### Description of the task
Transcribe all data verbatim. Skip the pictures.

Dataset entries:
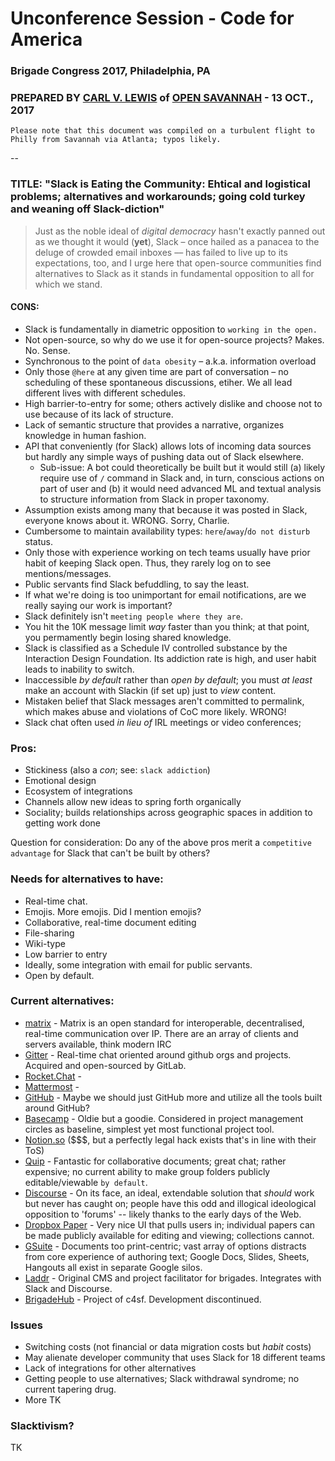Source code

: # Unconference Session - Code for America
### Brigade Congress 2017, Philadelphia, PA
### PREPARED BY [CARL  V. LEWIS](http://datavisualizi.ng) of [OPEN SAVANNAH](https://opensavannah.org) - 13 OCT., 2017

`Please note that this document was compiled on a turbulent flight to Philly from Savannah via Atlanta; typos likely.`

--

### TITLE: "Slack is Eating the Community: Ehtical and logistical problems; alternatives and workarounds; going cold turkey and weaning off Slack-diction"
>Just as the noble ideal of *digital democracy* hasn't exactly panned out as we thought it would (**yet**), Slack – once hailed as a panacea to the deluge of crowded email inboxes –– has failed to live up to its expectations, too, and I urge here that open-source communities find alternatives to Slack as it stands in fundamental opposition to all for which we stand.

#### CONS:
+ Slack is fundamentally in diametric opposition to `working in the open.`
+ Not open-source, so why do we use it for open-source projects? Makes. No. Sense.
+ Synchronous to the point of `data obesity` – a.k.a. information overload
+ Only those `@here` at any given time are part of conversation – no scheduling of these spontaneous discussions, etiher. We all lead different lives with different schedules.
+ High barrier-to-entry for some; others actively dislike and choose not to use because of its lack of structure.
+ Lack of semantic structure that provides a narrative, organizes knowledge in human fashion.
+ API that conveniently (for Slack) allows lots of incoming data sources but hardly any simple ways of pushing data out of Slack elsewhere.
	+ Sub-issue: A bot could theoretically be built but it would still (a) likely require use of `/` command in Slack and, in turn, conscious actions on part of user and (b) it would need advanced ML and textual analysis to structure information from Slack in proper taxonomy.
+ Assumption exists among many that because it was posted in Slack, everyone knows about it. WRONG. Sorry, Charlie.
+ Cumbersome to maintain availability types: `here`/`away`/`do not disturb` status.
+ Only those with experience working on tech teams usually have prior habit of keeping Slack open. Thus, they rarely log on to see mentions/messages.
+ Public servants find Slack befuddling, to say the least.
+ If what we're doing is too unimportant for email notifications, are we really saying our work is important?
+ Slack definitely isn't `meeting people where they are`.
+ You hit the 10K message limit *way* faster than you think; at that point, you permamently begin losing shared knowledge.
+ Slack is classified as a Schedule IV controlled substance by the Interaction Design Foundation. Its addiction rate is high, and user habit leads to inability to switch.
+ Inaccessible *by default* rather than *open by default*; you must *at least* make an account with Slackin (if set up) just to *view* content.
+ Mistaken belief that Slack messages aren't committed to permalink, which makes abuse and violations of CoC more likely. WRONG!
+ Slack chat often used *in lieu of* IRL meetings or video conferences; 

### Pros:
+ Stickiness (also a *con*; see: `slack addiction`)
+ Emotional design 
+ Ecosystem of integrations
+ Channels allow new ideas to spring forth organically
+ Sociality; builds relationships across geographic spaces in addition to getting work done

Question for consideration: Do any of the above pros merit a `competitive advantage` for Slack that can't be built by others?

### Needs for alternatives to have:
+ Real-time chat.
+ Emojis. More emojis. Did I mention emojis?
+ Collaborative, real-time document editing
+ File-sharing
+ Wiki-type 
+ Low barrier to entry
+ Ideally, some integration with email for public servants.
+ Open by default.

### Current alternatives:
+ [matrix](https://matrix.org/) - Matrix is an open standard for interoperable, decentralised, real-time communication over IP. There are an array of clients and servers available, think modern IRC
+ [Gitter](https://gitter.im) - Real-time chat oriented around github orgs and projects. Acquired and open-sourced by GitLab.
+ [Rocket.Chat](http://rocket.chat) - 
+ [Mattermost](http://mattermost.com) - 
+ [GitHub](https://github.com) - Maybe we should just GitHub more and utilize all the tools built around GitHub?
+ [Basecamp](http://basecamp.com) - Oldie but a goodie. Considered in project management circles as baseline, simplest yet most functional project tool.
+ [Notion.so](http://notion.so) ($$$, but a perfectly legal hack exists that's in line with their ToS)
+ [Quip](http://getquip.com) - Fantastic for collaborative documents; great chat; rather expensive; no current ability to make group folders publicly editable/viewable `by default`.
+ [Discourse](http://discourse.org) - On its face, an ideal, extendable solution that *should* work but never has caught on; people have this odd and illogical ideological opposition to 'forums' -- likely thanks to the early days of the Web.
+ [Dropbox Paper](http://paper.dropbox.com) - Very nice UI that pulls users in; individual papers can be made publicly available for editing and viewing; collections cannot.
+ [GSuite](http://suite.google.com) - Documents too print-centric; vast array of options distracts from core experience of authoring text; Google Docs, Slides, Sheets, Hangouts all exist in separate Google silos.
+ [Laddr](https://github.com/CodeForPhilly/laddr) - Original CMS and project facilitator for brigades. Integrates with Slack and Discourse.
+ [BrigadeHub](https://brigadehub.github.io) - Project of c4sf. Development discontinued.

### Issues
+ Switching costs (not financial or data migration costs but *habit* costs)
+ May alienate developer community that uses Slack for 18 different teams
+ Lack of integrations for other alternatives
+ Getting people to use alternatives; Slack withdrawal syndrome; no current tapering drug.
+ More TK

### Slacktivism?

TK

### Solution to this exercise
Source code

: # Unconference Session - Code for America
### Brigade Congress 2017, Philadelphia, PA
### PREPARED BY [CARL  V. LEWIS](http://datavisualizi.ng) of [OPEN SAVANNAH](https://opensavannah.org) - 13 OCT., 2017

`Please note that this document was compiled on a turbulent flight to Philly from Savannah via Atlanta; typos likely.`

--

### TITLE: "Slack is Eating the Community: Ehtical and logistical problems; alternatives and workarounds; going cold turkey and weaning off Slack-diction"
>Just as the noble ideal of *digital democracy* hasn't exactly panned out as we thought it would (**yet**), Slack – once hailed as a panacea to the deluge of crowded email inboxes –– has failed to live up to its expectations, too, and I urge here that open-source communities find alternatives to Slack as it stands in fundamental opposition to all for which we stand.

#### CONS:
+ Slack is fundamentally in diametric opposition to `working in the open.`
+ Not open-source, so why do we use it for open-source projects? Makes. No. Sense.
+ Synchronous to the point of `data obesity` – a.k.a. information overload
+ Only those `@here` at any given time are part of conversation – no scheduling of these spontaneous discussions, etiher. We all lead different lives with different schedules.
+ High barrier-to-entry for some; others actively dislike and choose not to use because of its lack of structure.
+ Lack of semantic structure that provides a narrative, organizes knowledge in human fashion.
+ API that conveniently (for Slack) allows lots of incoming data sources but hardly any simple ways of pushing data out of Slack elsewhere.
	+ Sub-issue: A bot could theoretically be built but it would still (a) likely require use of `/` command in Slack and, in turn, conscious actions on part of user and (b) it would need advanced ML and textual analysis to structure information from Slack in proper taxonomy.
+ Assumption exists among many that because it was posted in Slack, everyone knows about it. WRONG. Sorry, Charlie.
+ Cumbersome to maintain availability types: `here`/`away`/`do not disturb` status.
+ Only those with experience working on tech teams usually have prior habit of keeping Slack open. Thus, they rarely log on to see mentions/messages.
+ Public servants find Slack befuddling, to say the least.
+ If what we're doing is too unimportant for email notifications, are we really saying our work is important?
+ Slack definitely isn't `meeting people where they are`.
+ You hit the 10K message limit *way* faster than you think; at that point, you permamently begin losing shared knowledge.
+ Slack is classified as a Schedule IV controlled substance by the Interaction Design Foundation. Its addiction rate is high, and user habit leads to inability to switch.
+ Inaccessible *by default* rather than *open by default*; you must *at least* make an account with Slackin (if set up) just to *view* content.
+ Mistaken belief that Slack messages aren't committed to permalink, which makes abuse and violations of CoC more likely. WRONG!
+ Slack chat often used *in lieu of* IRL meetings or video conferences; 

### Pros:
+ Stickiness (also a *con*; see: `slack addiction`)
+ Emotional design 
+ Ecosystem of integrations
+ Channels allow new ideas to spring forth organically
+ Sociality; builds relationships across geographic spaces in addition to getting work done

Question for consideration: Do any of the above pros merit a `competitive advantage` for Slack that can't be built by others?

### Needs for alternatives to have:
+ Real-time chat.
+ Emojis. More emojis. Did I mention emojis?
+ Collaborative, real-time document editing
+ File-sharing
+ Wiki-type 
+ Low barrier to entry
+ Ideally, some integration with email for public servants.
+ Open by default.

### Current alternatives:
+ [matrix](https://matrix.org/) - Matrix is an open standard for interoperable, decentralised, real-time communication over IP. There are an array of clients and servers available, think modern IRC
+ [Gitter](https://gitter.im) - Real-time chat oriented around github orgs and projects. Acquired and open-sourced by GitLab.
+ [Rocket.Chat](http://rocket.chat) - 
+ [Mattermost](http://mattermost.com) - 
+ [GitHub](https://github.com) - Maybe we should just GitHub more and utilize all the tools built around GitHub?
+ [Basecamp](http://basecamp.com) - Oldie but a goodie. Considered in project management circles as baseline, simplest yet most functional project tool.
+ [Notion.so](http://notion.so) ($$$, but a perfectly legal hack exists that's in line with their ToS)
+ [Quip](http://getquip.com) - Fantastic for collaborative documents; great chat; rather expensive; no current ability to make group folders publicly editable/viewable `by default`.
+ [Discourse](http://discourse.org) - On its face, an ideal, extendable solution that *should* work but never has caught on; people have this odd and illogical ideological opposition to 'forums' -- likely thanks to the early days of the Web.
+ [Dropbox Paper](http://paper.dropbox.com) - Very nice UI that pulls users in; individual papers can be made publicly available for editing and viewing; collections cannot.
+ [GSuite](http://suite.google.com) - Documents too print-centric; vast array of options distracts from core experience of authoring text; Google Docs, Slides, Sheets, Hangouts all exist in separate Google silos.
+ [Laddr](https://github.com/CodeForPhilly/laddr) - Original CMS and project facilitator for brigades. Integrates with Slack and Discourse.
+ [BrigadeHub](https://brigadehub.github.io) - Project of c4sf. Development discontinued.

### Issues
+ Switching costs (not financial or data migration costs but *habit* costs)
+ May alienate developer community that uses Slack for 18 different teams
+ Lack of integrations for other alternatives
+ Getting people to use alternatives; Slack withdrawal syndrome; no current tapering drug.
+ More TK

### Slacktivism?

TK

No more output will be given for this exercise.